Prehospital providers follow protocols for securing and transporting trauma patients. These may include cervical spine stabilization and short or long backboards. Every once in a while they can’t follow protocol, and in my experience it usually means that something is very wrong.
There are three typical problems leading to nonstandard transport positions:
- Occult airway injury – These patients have either blunt injury to the neck, smoke inhalation, or penetrating injury to the submandibular area. They tend to have problems protecting their own airway when they are supine, so they insist on being transported in an upright position.
- Impalement – Since the general rule is to leave foreign objects in place to avoid potential bleeding, the patient is positioned in an odd way to accommodate both them and the impaling object.
- Life-threatening bleeding – Patients with exsanguinating hemorrhage who are awake tend to insist on transport in certain positions. Most with serious chest hemorrhage complain that they can’t breathe and want to sit upright. Those with severe pelvic fractures complain of pelvic or back pain and may prefer lying on their side during transport.
Bottom line: If prehospital providers bring a trauma patient to you in a non-supine position, be very afraid. If not done already, activate your trauma team. Talk to the medics to find out why they had to use a nonstandard position. Then rapidly assess the patient to rule out life-threatening issues.
CT scan is a valuable tool for initial screening and diagnosis of trauma patients. However, more attention is being paid to radiation exposure and dosing. Besides selecting patients carefully and striving for ALARA radiation dosing (as low as reasonably achievable) by adjusting technique, what else can be done? Obviously, shielding parts of the body that do not need imaging is simple and effective. But what about simply changing body position?
One simple item to consider is arm positioning in torso scanning. There are no consistent recommendations for use in trauma scanning. Patients with arm and shoulder injuries generally keep the affected upper extremity at their side.

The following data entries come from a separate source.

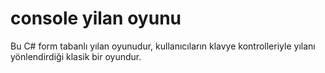 # console yilan oyunu
 Bu C# form tabanlı yılan oyunudur, kullanıcıların klavye kontrolleriyle yılanı yönlendirdiği klasik bir oyundur. 
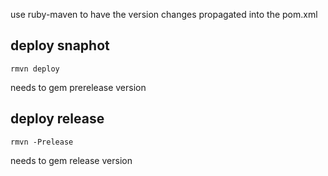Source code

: use ruby-maven to have the version changes propagated into the pom.xml

## deploy snaphot

    rmvn deploy

needs to gem prerelease version

## deploy release

    rmvn -Prelease

needs to gem release version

Radiologists prefer to have the arms up if possible to reduce scatter and provide clearer imaging.
A recently published article looked at arm positioning and its effect on radiation dose. A retrospective review of 690 patients used dose information computed by the CT software and displayed on the console. Radiation exposure was estimated using this data and was stratified by arm positioning. Even though there are some issues with study design, the results were impressive.
The dose results were as follows:
- Both arms up: 19.2 mSv (p<0.0000001)
- Left arm up: 22.5 mSv
- Right arm up: 23.5 mSv
- Arms down: 24.7 mSv
Bottom line: Do everything you can to reduce radiation exposure:
- Be selective with your imaging. Do you really need it?
- Work with your radiologists and physicists to use techniques that reduce dose yet retain image quality
- Shield everything that’s not being imaged.
- Think hard about getting CT scans in children
- Raise both arms up during torso scanning unless injuries preclude it.
Reference: Influence of arm positioning on radiation dose for whole body computed tomography in trauma patients. J Trauma 70(4):900-905, 2011.